Protests over prophet cartoons continue to grow

Jeffrey Stinson

LONDON — A major clash between European press freedom and Islamic religious sensibility escalated Thursday. More European newspapers published cartoons depicting the prophet Mohammed, and gunmen surrounded the European Union offices in Gaza demanding apologies.

The dispute began Sept. 30, 2005, when the Danish newspaper Jyllands-Posten ran a dozen cartoons to criticize what it saw as self-censorship by artists in response to Islamic pressure. Demonstrations and boycotts against Denmark erupted across the Muslim world after a Norwegian magazine reprinted the cartoons last month.

One cartoon depicts Mohammed with two women in burqas. Another shows him in a turban shaped like a bomb. Islamic law forbids depictions of the prophet.

Thursday, more European newspapers, including Switzerland's Le Temps and Tribune de Genève, published some of the cartoons. French and German newspapers ran some on Wednesday. In editorials, the newspapers defended their fundamental right to publish the cartoons as a matter of free expression in a democracy.

Demonstrations spread across the Muslim world on Thursday:

• Foreign journalists, diplomats and aid workers began leaving Gaza after about a dozen armed Palestinians surrounded the EU offices there and threatened to kidnap citizens of France, Norway, Denmark and Germany unless those governments apologize for publishing the cartoons.

• More than 300 demonstrators in Multan, Pakistan, chanted "Death to Denmark!" and "Death to France!" and burned Danish and French flags.

• The Afghan government condemned the cartoons — the latest official protest by a Muslim nation.

Libya, Saudi Arabia and Syria have recalled their ambassadors to Denmark. Saudi Arabia is Mohammed's birthplace.

The Danish government said it was meeting envoys from Muslim states today to explain that newspapers are free to publish as they see fit.

Raymond Lakah, an Egyptian magnate and owner of the Paris daily France Soir, fired managing editor Jacques Lefranc after the newspaper printed the caricatures on Wednesday.

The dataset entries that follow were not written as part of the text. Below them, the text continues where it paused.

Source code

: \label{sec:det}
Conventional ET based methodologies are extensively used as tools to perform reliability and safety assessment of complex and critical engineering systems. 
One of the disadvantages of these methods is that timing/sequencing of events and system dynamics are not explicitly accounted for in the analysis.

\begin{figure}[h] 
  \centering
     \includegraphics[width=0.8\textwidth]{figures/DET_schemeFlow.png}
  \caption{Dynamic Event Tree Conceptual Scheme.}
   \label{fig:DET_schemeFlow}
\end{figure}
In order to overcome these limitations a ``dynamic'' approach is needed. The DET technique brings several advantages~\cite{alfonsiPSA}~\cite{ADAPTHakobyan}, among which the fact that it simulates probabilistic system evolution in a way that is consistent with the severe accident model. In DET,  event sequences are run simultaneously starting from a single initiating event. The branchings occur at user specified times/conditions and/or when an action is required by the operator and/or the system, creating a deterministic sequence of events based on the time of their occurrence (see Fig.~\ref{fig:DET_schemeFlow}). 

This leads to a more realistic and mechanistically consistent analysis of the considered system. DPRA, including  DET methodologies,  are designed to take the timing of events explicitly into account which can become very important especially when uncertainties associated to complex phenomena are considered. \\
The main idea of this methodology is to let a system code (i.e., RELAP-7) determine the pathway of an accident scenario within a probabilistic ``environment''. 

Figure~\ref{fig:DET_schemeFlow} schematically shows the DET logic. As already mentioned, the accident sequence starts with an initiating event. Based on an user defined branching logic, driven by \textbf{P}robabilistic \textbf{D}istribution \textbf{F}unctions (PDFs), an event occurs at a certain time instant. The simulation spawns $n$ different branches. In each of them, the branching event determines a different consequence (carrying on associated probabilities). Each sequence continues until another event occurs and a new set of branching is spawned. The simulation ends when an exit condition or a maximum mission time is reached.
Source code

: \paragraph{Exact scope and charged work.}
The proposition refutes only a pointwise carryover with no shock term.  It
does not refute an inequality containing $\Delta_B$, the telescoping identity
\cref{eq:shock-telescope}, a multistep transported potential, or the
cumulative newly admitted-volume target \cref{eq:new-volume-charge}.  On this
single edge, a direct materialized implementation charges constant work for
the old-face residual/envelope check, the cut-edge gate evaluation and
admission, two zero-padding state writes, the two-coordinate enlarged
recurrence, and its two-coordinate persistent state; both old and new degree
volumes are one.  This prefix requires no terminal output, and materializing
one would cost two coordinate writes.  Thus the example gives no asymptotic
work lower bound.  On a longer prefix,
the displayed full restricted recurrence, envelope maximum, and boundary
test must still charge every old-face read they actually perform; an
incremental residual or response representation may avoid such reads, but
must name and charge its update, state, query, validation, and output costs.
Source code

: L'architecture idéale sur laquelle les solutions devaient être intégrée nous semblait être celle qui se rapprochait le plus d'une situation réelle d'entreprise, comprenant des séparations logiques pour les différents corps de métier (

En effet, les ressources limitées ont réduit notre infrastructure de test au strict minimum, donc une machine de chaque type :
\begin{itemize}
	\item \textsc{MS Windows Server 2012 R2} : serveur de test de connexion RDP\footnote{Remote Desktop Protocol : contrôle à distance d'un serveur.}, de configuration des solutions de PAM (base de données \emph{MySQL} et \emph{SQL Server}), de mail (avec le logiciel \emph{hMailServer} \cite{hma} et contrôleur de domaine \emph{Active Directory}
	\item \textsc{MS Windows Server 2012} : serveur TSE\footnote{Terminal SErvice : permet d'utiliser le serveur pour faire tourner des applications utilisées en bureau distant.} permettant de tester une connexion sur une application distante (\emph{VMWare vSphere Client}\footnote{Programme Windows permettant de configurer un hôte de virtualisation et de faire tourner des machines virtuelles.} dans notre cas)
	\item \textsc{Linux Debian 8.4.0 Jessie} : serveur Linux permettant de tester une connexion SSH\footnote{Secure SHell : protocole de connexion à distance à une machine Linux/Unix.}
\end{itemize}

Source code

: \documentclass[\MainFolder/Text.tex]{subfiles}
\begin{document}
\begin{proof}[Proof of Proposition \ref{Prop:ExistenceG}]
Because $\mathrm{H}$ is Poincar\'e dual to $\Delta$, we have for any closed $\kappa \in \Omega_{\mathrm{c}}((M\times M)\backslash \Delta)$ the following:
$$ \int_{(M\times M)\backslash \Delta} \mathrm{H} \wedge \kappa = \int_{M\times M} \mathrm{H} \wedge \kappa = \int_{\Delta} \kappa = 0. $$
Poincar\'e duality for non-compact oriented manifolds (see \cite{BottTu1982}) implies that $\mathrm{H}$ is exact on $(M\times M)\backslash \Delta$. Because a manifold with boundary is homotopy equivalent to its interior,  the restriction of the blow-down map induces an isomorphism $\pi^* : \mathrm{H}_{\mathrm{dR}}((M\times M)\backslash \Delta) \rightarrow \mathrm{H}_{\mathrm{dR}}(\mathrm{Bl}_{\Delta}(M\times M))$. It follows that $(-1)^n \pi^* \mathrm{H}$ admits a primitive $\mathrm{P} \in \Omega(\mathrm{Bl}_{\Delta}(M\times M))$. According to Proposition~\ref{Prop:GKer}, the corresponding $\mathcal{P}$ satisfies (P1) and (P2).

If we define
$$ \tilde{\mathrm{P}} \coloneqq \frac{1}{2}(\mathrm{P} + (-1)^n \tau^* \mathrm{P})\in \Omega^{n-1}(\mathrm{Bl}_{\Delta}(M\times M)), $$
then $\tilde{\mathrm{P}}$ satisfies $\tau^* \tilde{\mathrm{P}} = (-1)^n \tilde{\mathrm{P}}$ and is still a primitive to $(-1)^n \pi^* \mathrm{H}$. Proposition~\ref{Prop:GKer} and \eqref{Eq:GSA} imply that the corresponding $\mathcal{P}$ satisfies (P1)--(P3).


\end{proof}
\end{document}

The newspaper said in a statement that the firing was to show "a strong sign of respect for the beliefs and intimate convictions of every individual."

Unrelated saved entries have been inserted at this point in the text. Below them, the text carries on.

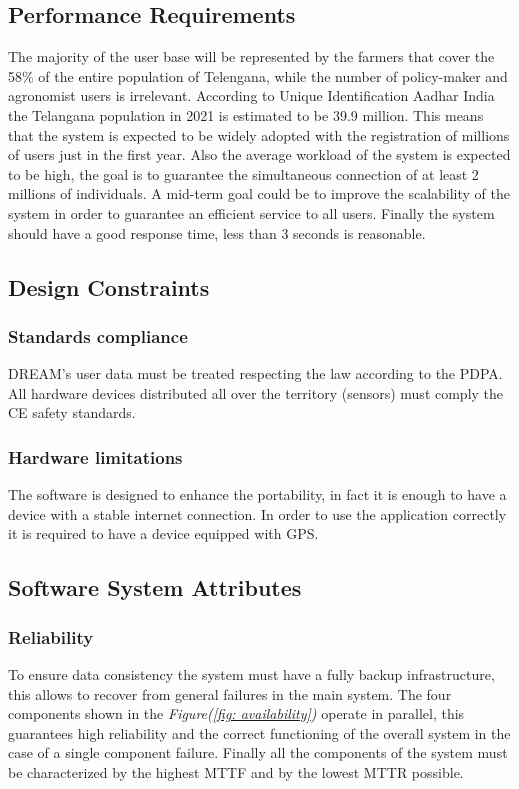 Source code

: \documentclass[table, 12pt]{article}
\begin{document}
\subsection{Performance Requirements}
The majority of the user base will be represented by the farmers that cover the 58\% of the entire population of Telengana, while the number of policy-maker and agronomist users is irrelevant.
According to Unique Identification Aadhar India the Telangana population in 2021 is estimated to be 39.9 million.
This means that the system is expected to be widely adopted with the registration of millions of users just in the first year.
Also the average workload of the system is expected to be high, the goal is to guarantee the simultaneous connection of at least 2 millions of individuals.
A mid-term goal could be to improve the scalability of the system in order to guarantee an efficient service to all users.
Finally the system should have a good response time, less than 3 seconds is reasonable.
\subsection{Design Constraints}

\subsubsection{Standards compliance}
DREAM's user data must be treated respecting the law according to the PDPA.
All hardware devices distributed all over the territory (sensors) must comply the CE safety standards.
\subsubsection{Hardware limitations}
The software is designed to enhance the portability, in fact it is enough to have a device with a stable internet connection.
In order to use the application correctly it is required to have a device equipped with GPS.

\subsection{Software System Attributes}
\subsubsection{Reliability}
To ensure data consistency the system must have a fully backup infrastructure, this allows to recover from general failures in the main system.
The four components shown in the \textit{Figure(\ref{fig: availability})} operate in parallel, this guarantees high reliability and the correct functioning of the overall system in the case of a single component failure.
Finally all the components of the system must be characterized by the highest MTTF and by the lowest MTTR possible.
\end{document}
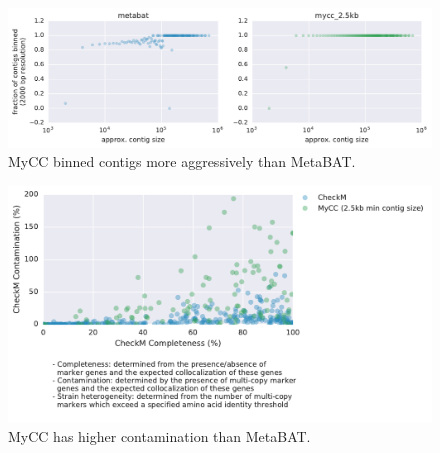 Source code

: \begin{figure}[H]
\centering
    \includegraphics[width=1.0\textwidth]{./tex/chapter2/figures/170206_improved_fracs_of_contigs_binned_by_MyCC.pdf}
    \begin{singlespace}
    \caption[MyCC binned contigs more aggressively than MetaBAT.]{
        MyCC binned contigs more aggressively than MetaBAT.}
    \label{fig:mycc_binned_more_contigs}
    \end{singlespace}
\end{figure}


\begin{figure}[H]
\centering
    \includegraphics[width=1.0\textwidth]{./tex/chapter2/figures/170202_MyCC_has_higher_contamination.pdf}
    \begin{singlespace}
    \caption[MyCC has higher contamination than MetaBAT.]{
        MyCC has higher contamination than MetaBAT.}
    \label{fig:mycc_contamination}
    \end{singlespace}
\end{figure}





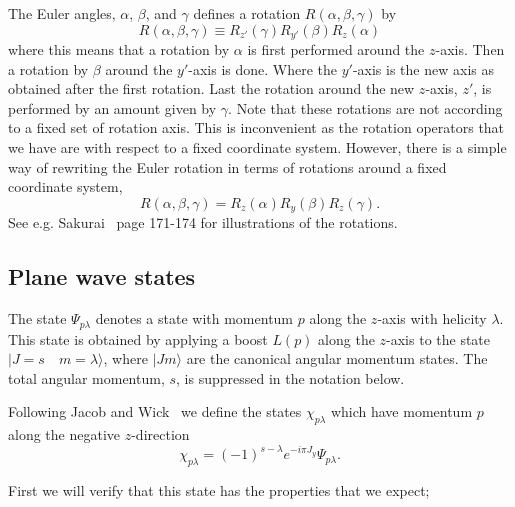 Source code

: The Euler angles, $\alpha$, $\beta$, and $\gamma$ defines a 
rotation $R(\alpha,\beta,\gamma)$ by
\begin{equation}
R(\alpha,\beta,\gamma)\equiv R_{z'}(\gamma)R_{y'}(\beta)R_{z}(\alpha)
\end{equation}
where this means that a rotation by $\alpha$ is first performed around the 
$z$-axis. Then a rotation by $\beta$ around the $y'$-axis is done. Where
the $y'$-axis is the new axis as obtained after the first rotation.
Last the rotation around the new $z$-axis, $z'$, is performed by an
amount given by $\gamma$. Note that these rotations are not according to
a fixed set of rotation axis. This is inconvenient as the rotation operators
that we have are with respect to a fixed coordinate system. However, 
there is a simple way of rewriting the Euler rotation in terms of
rotations around a fixed coordinate system,
\begin{equation}
R(\alpha,\beta,\gamma)=R_{z}(\alpha)R_{y}(\beta)R_{z}(\gamma).
\end{equation}
See e.g. Sakurai~\cite{Sakurai} page 171-174 for illustrations of the
rotations.


\subsection{Plane wave states}

The state $\Psi_{p\lambda}$ denotes a state with momentum $p$
along the $z$-axis with helicity $\lambda$. This state is obtained
by applying a boost $L(p)$ along the $z$-axis to the state 
$|J=s\quad m=\lambda\rangle$, where $|J m\rangle$ are the 
canonical angular momentum states. The total angular momentum,
$s$, is suppressed in the notation below.

Following Jacob and Wick~\cite{Jaco59} we define the states $\chi_{p\lambda}$
which have momentum $p$ along the negative $z$-direction
\begin{equation}
\chi_{p\lambda}=(-1)^{s-\lambda}e^{-i\pi J_y}\Psi_{p\lambda}.
\end{equation}

First we will verify that this state has the properties that
we expect; 

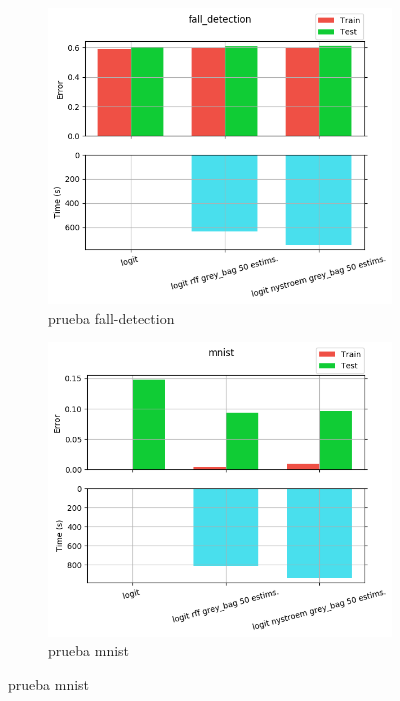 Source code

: \begin{figure}[ht]
  \centering
  \begin{subfigure}[b]{0.5\linewidth}
    \centering\includegraphics[width=\imgscale\linewidth]{Figures/2_3/fall_detection}
    \caption{prueba fall-detection}
    \label{fig:2_3_fall_detection}
  \end{subfigure}%
  \begin{subfigure}[b]{0.5\linewidth}
    \centering\includegraphics[width=\imgscale\linewidth]{Figures/2_3/mnist}
    \caption{prueba mnist}
    \label{fig:2_3_mnist}
  \end{subfigure}
\end{figure}



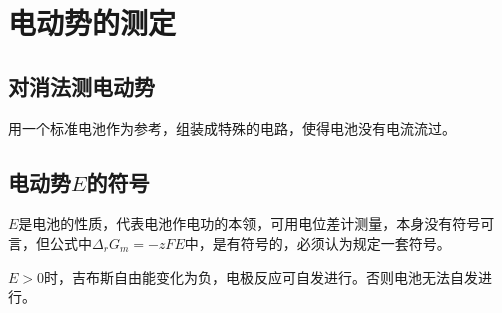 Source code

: \section{电动势的测定}


\subsection{对消法测电动势}

用一个标准电池作为参考，组装成特殊的电路，使得电池没有电流流过。


\subsection{电动势$E$的符号}

$E$是电池的性质，代表电池作电功的本领，可用电位差计测量，本身没有符号可言，但公式中$\Delta_r G_m = -zFE$中，是有符号的，必须认为规定一套符号。

$E > 0$时，吉布斯自由能变化为负，电极反应可自发进行。否则电池无法自发进行。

However, in an editorial Thursday, France Soir defended its decision to print the cartoons. "The best way to fight censorship is not to let it happen," it said.

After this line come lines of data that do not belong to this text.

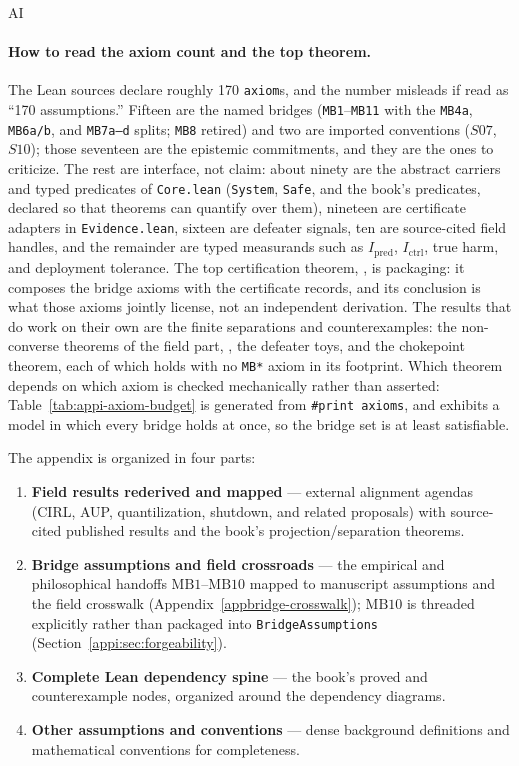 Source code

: \begin{authbar}{AI}
\paragraph{How to read the axiom count and the top theorem.}
The Lean sources declare roughly 170 \texttt{axiom}s, and the number misleads if read as ``170 assumptions.''
Fifteen are the named bridges (\texttt{MB1}--\texttt{MB11} with the \texttt{MB4a}, \texttt{MB6a/b}, and \texttt{MB7a--d} splits; \texttt{MB8} retired) and two are imported conventions (\(S07\), \(S10\)); those seventeen are the epistemic commitments, and they are the ones to criticize.
The rest are interface, not claim: about ninety are the abstract carriers and typed predicates of \texttt{Core.lean} (\texttt{System}, \texttt{Safe}, and the book's predicates, declared so that theorems can quantify over them), nineteen are certificate adapters in \texttt{Evidence.lean}, sixteen are defeater signals, ten are source-cited field handles, and the remainder are typed measurands such as \(I_{\text{pred}}\), \(I_{\text{ctrl}}\), true harm, and deployment tolerance.
The top certification theorem, , is packaging: it composes the bridge axioms with the certificate records, and its conclusion is what those axioms jointly license, not an independent derivation.
The results that do work on their own are the finite separations and counterexamples: the non-converse theorems of the field part, , the defeater toys, and the chokepoint theorem, each of which holds with no \texttt{MB*} axiom in its footprint.
Which theorem depends on which axiom is checked mechanically rather than asserted: Table~\ref{tab:appi-axiom-budget} is generated from \texttt{\#print axioms}, and  exhibits a model in which every bridge holds at once, so the bridge set is at least satisfiable.

The appendix is organized in four parts:
\begin{enumerate}
\item \textbf{Field results rederived and mapped} --- external alignment agendas (CIRL, AUP, quantilization, shutdown, and related proposals) with source-cited published results and the book's projection/separation theorems.
\item \textbf{Bridge assumptions and field crossroads} --- the empirical and philosophical handoffs \(\text{MB1}\)--\(\text{MB10}\) mapped to manuscript assumptions and the field crosswalk (Appendix~\ref{appbridge-crosswalk}); \(\text{MB10}\) is threaded explicitly rather than packaged into \texttt{BridgeAssumptions} (Section~\ref{appi:sec:forgeability}).
\item \textbf{Complete Lean dependency spine} --- the book's proved and counterexample nodes, organized around the dependency diagrams.
\item \textbf{Other assumptions and conventions} --- dense background definitions and mathematical conventions for completeness.
\end{enumerate}


\end{authbar}
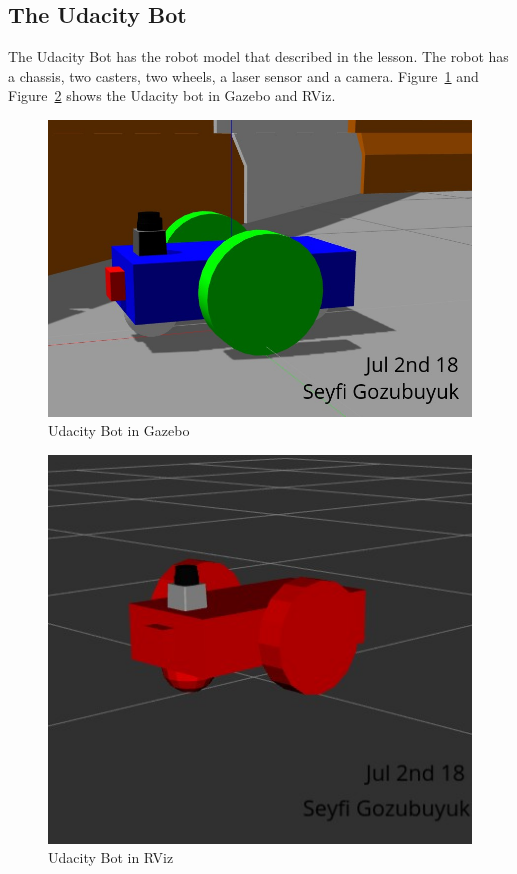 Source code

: \documentclass[10pt,journal,compsoc]{IEEEtran}
\begin{document}
\subsection{The Udacity Bot}
The Udacity Bot has the robot model that described in the lesson. The robot has a chassis, two casters, two wheels, a laser sensor and a camera. Figure~\ref{fig:ubotgaz} and Figure~\ref{fig:ubotrvz} shows the Udacity bot in Gazebo and RViz.

\begin{figure}[thpb]
      \centering
      \includegraphics[width=\linewidth]{figures/UdacityBotGazebo.png}
      \caption{Udacity Bot in Gazebo}
      \label{fig:ubotgaz}
\end{figure}

\begin{figure}[thpb]
      \centering
      \includegraphics[width=\linewidth]{figures/UdacityBotRViz.png}
      \caption{Udacity Bot in RViz}
      \label{fig:ubotrvz}
\end{figure}
\end{document}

The clash of cultures comes as Europe is dealing with new tensions with its growing Muslim population. In France, where there are more than 5 million Muslims, relations have been strained since Muslim youths rioted in Paris' suburbs in November.

Also at issue: How far the press and artists in the West should go in honoring religious taboos, and how governments should balance the need to uphold laws that protect free speech and at the same time promote religious tolerance.

"It's an extremely difficult situation," said David Dadge of the International Press Institute in Vienna. "Newspapers have a right to express opinions. People also have a right to be offended."

In its editorial, France Soir said it would not let religious taboos dictate what it publishes: "Imagine a society that added up all of the prohibitions of different religions. What would remain of the freedom to think, to speak and even to come and go?"

Dadge, whose institute seeks to protect press freedom around the globe, noted that many newspapers in Europe wrote about the growing controversy without showing all of the images. Dadge also said he doesn't think governments should tell the press what it can and can't publish.

Danish Prime Minister Anders Fogh Rasmussen said in a statement that he respected Islamic religious views and never would have published the cartoons.

However, he added, "In Denmark we attach fundamental importance to the freedom of expression, which is a vital and indispensable part of a democratic society."